The Court of Appeals for the Third Circuit recently issued an important decision relating to joint employer status under the Fair Labor Standards Act (“FLSA”) in the context of a holding company providing shared services to its subsidiaries. In Re: Enterprise Rent-A-Car Wage & Hour Employment Practices Litigation, 2012 U.S. App. LEXIS 13229 (3d Cir. June 28, 2012). This decision is favorable to employers and potentially has broader implications beyond the FLSA.

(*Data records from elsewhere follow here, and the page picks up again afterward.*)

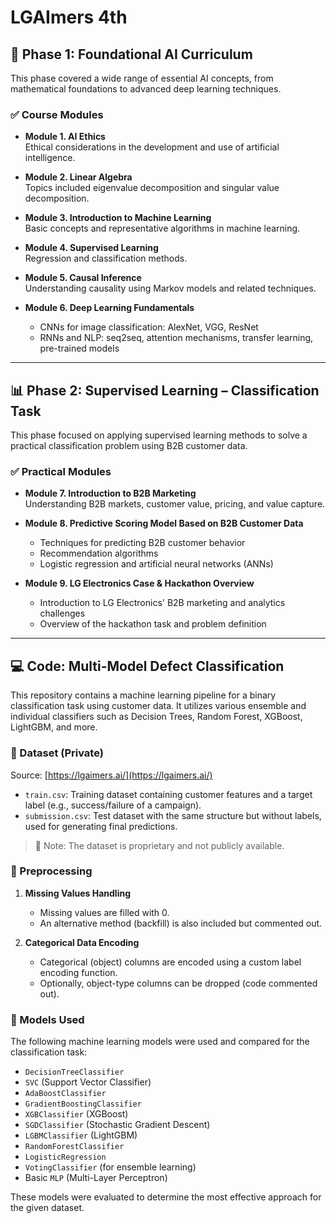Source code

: # LGAImers 4th

## 📘 Phase 1: Foundational AI Curriculum

This phase covered a wide range of essential AI concepts, from mathematical foundations to advanced deep learning techniques.

### ✅ Course Modules

- **Module 1. AI Ethics**  
  Ethical considerations in the development and use of artificial intelligence.

- **Module 2. Linear Algebra**  
  Topics included eigenvalue decomposition and singular value decomposition.

- **Module 3. Introduction to Machine Learning**  
  Basic concepts and representative algorithms in machine learning.

- **Module 4. Supervised Learning**  
  Regression and classification methods.

- **Module 5. Causal Inference**  
  Understanding causality using Markov models and related techniques.

- **Module 6. Deep Learning Fundamentals**  
  - CNNs for image classification: AlexNet, VGG, ResNet  
  - RNNs and NLP: seq2seq, attention mechanisms, transfer learning, pre-trained models

---

## 📊 Phase 2: Supervised Learning – Classification Task

This phase focused on applying supervised learning methods to solve a practical classification problem using B2B customer data.

### ✅ Practical Modules

- **Module 7. Introduction to B2B Marketing**  
  Understanding B2B markets, customer value, pricing, and value capture.

- **Module 8. Predictive Scoring Model Based on B2B Customer Data**  
  - Techniques for predicting B2B customer behavior  
  - Recommendation algorithms  
  - Logistic regression and artificial neural networks (ANNs)

- **Module 9. LG Electronics Case & Hackathon Overview**  
  - Introduction to LG Electronics' B2B marketing and analytics challenges  
  - Overview of the hackathon task and problem definition

---

## 💻 Code: Multi-Model Defect Classification

This repository contains a machine learning pipeline for a binary classification task using customer data. It utilizes various ensemble and individual classifiers such as Decision Trees, Random Forest, XGBoost, LightGBM, and more.

### 📁 Dataset (Private)  
Source: [https://lgaimers.ai/](https://lgaimers.ai/)

- `train.csv`: Training dataset containing customer features and a target label (e.g., success/failure of a campaign).
- `submission.csv`: Test dataset with the same structure but without labels, used for generating final predictions.

> 📌 Note: The dataset is proprietary and not publicly available.

### 🧹 Preprocessing

1. **Missing Values Handling**
   - Missing values are filled with 0.
   - An alternative method (backfill) is also included but commented out.

2. **Categorical Data Encoding**
   - Categorical (object) columns are encoded using a custom label encoding function.
   - Optionally, object-type columns can be dropped (code commented out).

### 🧠 Models Used

The following machine learning models were used and compared for the classification task:

- `DecisionTreeClassifier`
- `SVC` (Support Vector Classifier)
- `AdaBoostClassifier`
- `GradientBoostingClassifier`
- `XGBClassifier` (XGBoost)
- `SGDClassifier` (Stochastic Gradient Descent)
- `LGBMClassifier` (LightGBM)
- `RandomForestClassifier`
- `LogisticRegression`
- `VotingClassifier` (for ensemble learning)
- Basic `MLP` (Multi-Layer Perceptron)

These models were evaluated to determine the most effective approach for the given dataset.
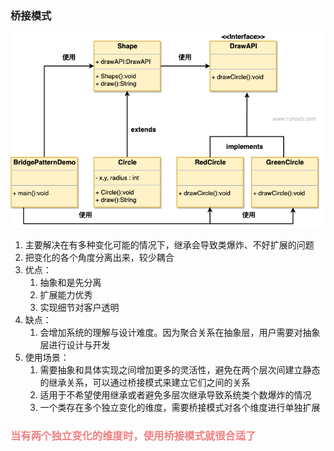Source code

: ### 桥接模式

![](img.png)

1. 主要解决在有多种变化可能的情况下，继承会导致类爆炸、不好扩展的问题
2. 把变化的各个角度分离出来，较少耦合
3. 优点：
      1) 抽象和是先分离
      2) 扩展能力优秀
      3) 实现细节对客户透明
4. 缺点：
      1) 会增加系统的理解与设计难度。因为聚合关系在抽象层，用户需要对抽象层进行设计与开发
5. 使用场景：
      1) 需要抽象和具体实现之间增加更多的灵活性，避免在两个层次间建立静态的继承关系，可以通过桥接模式来建立它们之间的关系
      2) 适用于不希望使用继承或者避免多层次继承导致系统类个数爆炸的情况
      3) 一个类存在多个独立变化的维度，需要桥接模式对各个维度进行单独扩展
### <font color=LightCoral> 当有两个独立变化的维度时，使用桥接模式就很合适了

Enterprise Holdings, Inc. (“Enterprise Holdings”), the sole stockholder of 38 domestic subsidiaries, including Enterprise-Rent-a-Car Company of Pittsburgh, directly and indirectly supplied administrative services and support to each subsidiary. These services included business guidelines, employee benefit plans, rental reservation tools, a central customer contact service, insurance, technology, and legal services. Enterprise Holdings had a human resources department that also provided certain services to the subsidiaries. The lower court found that Enterprise Holdings had recommended that the subsidiaries not pay overtime wages to assistant managers and assistant branch managers who were employed at subsidiaries (other than in California), and this decision was at the heart of the lawsuit.
Lessons for Employers
Plaintiffs frequently argue that parent companies are joint employers of their subsidiaries’ employees, especially in an attempt to certify a nationwide class action. The new test set forth in the Enterprise case provides insight and guidance in the context of a parent/subsidiary relationship within the Third Circuit that governs Pennsylvania, New Jersey, Delaware and the Virgin Islands. A parent company within the Third Circuit will be better positioned to avoid a determination of joint employer liability if its policies ensure a measure of distance between the parent and subsidiary, including lack of day-to-day control over operations and employment decisions, and where the policies ensure that the advice given by the parent to the subsidiary in the employment area can be rejected by the subsidiary.